▶ [Data supplied]:
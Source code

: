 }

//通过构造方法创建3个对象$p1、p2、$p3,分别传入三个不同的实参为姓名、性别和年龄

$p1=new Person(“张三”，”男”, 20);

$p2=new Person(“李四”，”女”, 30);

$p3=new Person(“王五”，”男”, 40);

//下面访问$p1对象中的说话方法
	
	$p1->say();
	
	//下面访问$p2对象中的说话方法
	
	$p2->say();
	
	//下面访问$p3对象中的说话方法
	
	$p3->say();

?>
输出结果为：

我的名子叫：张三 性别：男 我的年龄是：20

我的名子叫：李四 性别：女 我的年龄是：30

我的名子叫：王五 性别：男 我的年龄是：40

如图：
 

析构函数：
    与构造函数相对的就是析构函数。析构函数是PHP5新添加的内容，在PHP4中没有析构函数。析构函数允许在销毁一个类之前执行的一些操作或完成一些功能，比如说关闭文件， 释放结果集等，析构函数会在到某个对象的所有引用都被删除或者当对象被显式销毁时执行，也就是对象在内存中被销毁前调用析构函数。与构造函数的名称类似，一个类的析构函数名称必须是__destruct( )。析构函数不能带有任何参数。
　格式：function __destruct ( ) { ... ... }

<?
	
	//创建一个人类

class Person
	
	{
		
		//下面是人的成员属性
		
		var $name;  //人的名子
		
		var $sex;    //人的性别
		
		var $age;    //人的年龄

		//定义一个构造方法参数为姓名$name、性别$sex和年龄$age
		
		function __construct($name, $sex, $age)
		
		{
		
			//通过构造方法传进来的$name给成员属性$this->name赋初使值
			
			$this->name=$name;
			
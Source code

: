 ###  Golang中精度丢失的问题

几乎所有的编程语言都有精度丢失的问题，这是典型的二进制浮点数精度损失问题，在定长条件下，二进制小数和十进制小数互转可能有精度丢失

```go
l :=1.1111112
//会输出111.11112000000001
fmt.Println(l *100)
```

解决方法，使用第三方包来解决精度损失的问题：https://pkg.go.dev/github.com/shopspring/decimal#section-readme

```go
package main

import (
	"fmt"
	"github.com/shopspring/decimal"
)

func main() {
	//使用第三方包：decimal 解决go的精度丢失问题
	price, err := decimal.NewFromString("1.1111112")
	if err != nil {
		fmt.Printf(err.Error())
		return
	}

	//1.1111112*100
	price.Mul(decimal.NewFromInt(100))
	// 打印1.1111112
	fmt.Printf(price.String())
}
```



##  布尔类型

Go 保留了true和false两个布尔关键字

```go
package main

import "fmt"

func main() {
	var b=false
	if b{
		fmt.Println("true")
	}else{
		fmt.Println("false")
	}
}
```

▶ [What needs to be done]: Transcribe each line of the data exactly, skipping none.

▶ [Response box]:
Source code

: }

//通过构造方法创建3个对象$p1、p2、$p3,分别传入三个不同的实参为姓名、性别和年龄

$p1=new Person(“张三”，”男”, 20);

$p2=new Person(“李四”，”女”, 30);

$p3=new Person(“王五”，”男”, 40);

//下面访问$p1对象中的说话方法
	
	$p1->say();
	
	//下面访问$p2对象中的说话方法
	
	$p2->say();
	
	//下面访问$p3对象中的说话方法
	
	$p3->say();

?>
输出结果为：

我的名子叫：张三 性别：男 我的年龄是：20

我的名子叫：李四 性别：女 我的年龄是：30

我的名子叫：王五 性别：男 我的年龄是：40

如图：
 

析构函数：
    与构造函数相对的就是析构函数。析构函数是PHP5新添加的内容，在PHP4中没有析构函数。析构函数允许在销毁一个类之前执行的一些操作或完成一些功能，比如说关闭文件， 释放结果集等，析构函数会在到某个对象的所有引用都被删除或者当对象被显式销毁时执行，也就是对象在内存中被销毁前调用析构函数。与构造函数的名称类似，一个类的析构函数名称必须是__destruct( )。析构函数不能带有任何参数。
　格式：function __destruct ( ) { ... ... }

<?
	
	//创建一个人类

class Person
	
	{
		
		//下面是人的成员属性
		
		var $name;  //人的名子
		
		var $sex;    //人的性别
		
		var $age;    //人的年龄

		//定义一个构造方法参数为姓名$name、性别$sex和年龄$age
		
		function __construct($name, $sex, $age)
		
		{
		
			//通过构造方法传进来的$name给成员属性$this->name赋初使值
			
			$this->name=$name;
			
Source code

: ###  Golang中精度丢失的问题

几乎所有的编程语言都有精度丢失的问题，这是典型的二进制浮点数精度损失问题，在定长条件下，二进制小数和十进制小数互转可能有精度丢失

```go
l :=1.1111112
//会输出111.11112000000001
fmt.Println(l *100)
```

解决方法，使用第三方包来解决精度损失的问题：https://pkg.go.dev/github.com/shopspring/decimal#section-readme

```go
package main

import (
	"fmt"
	"github.com/shopspring/decimal"
)

func main() {
	//使用第三方包：decimal 解决go的精度丢失问题
	price, err := decimal.NewFromString("1.1111112")
	if err != nil {
		fmt.Printf(err.Error())
		return
	}

	//1.1111112*100
	price.Mul(decimal.NewFromInt(100))
	// 打印1.1111112
	fmt.Printf(price.String())
}
```



##  布尔类型

Go 保留了true和false两个布尔关键字

```go
package main

import "fmt"

func main() {
	var b=false
	if b{
		fmt.Println("true")
	}else{
		fmt.Println("false")
	}
}
```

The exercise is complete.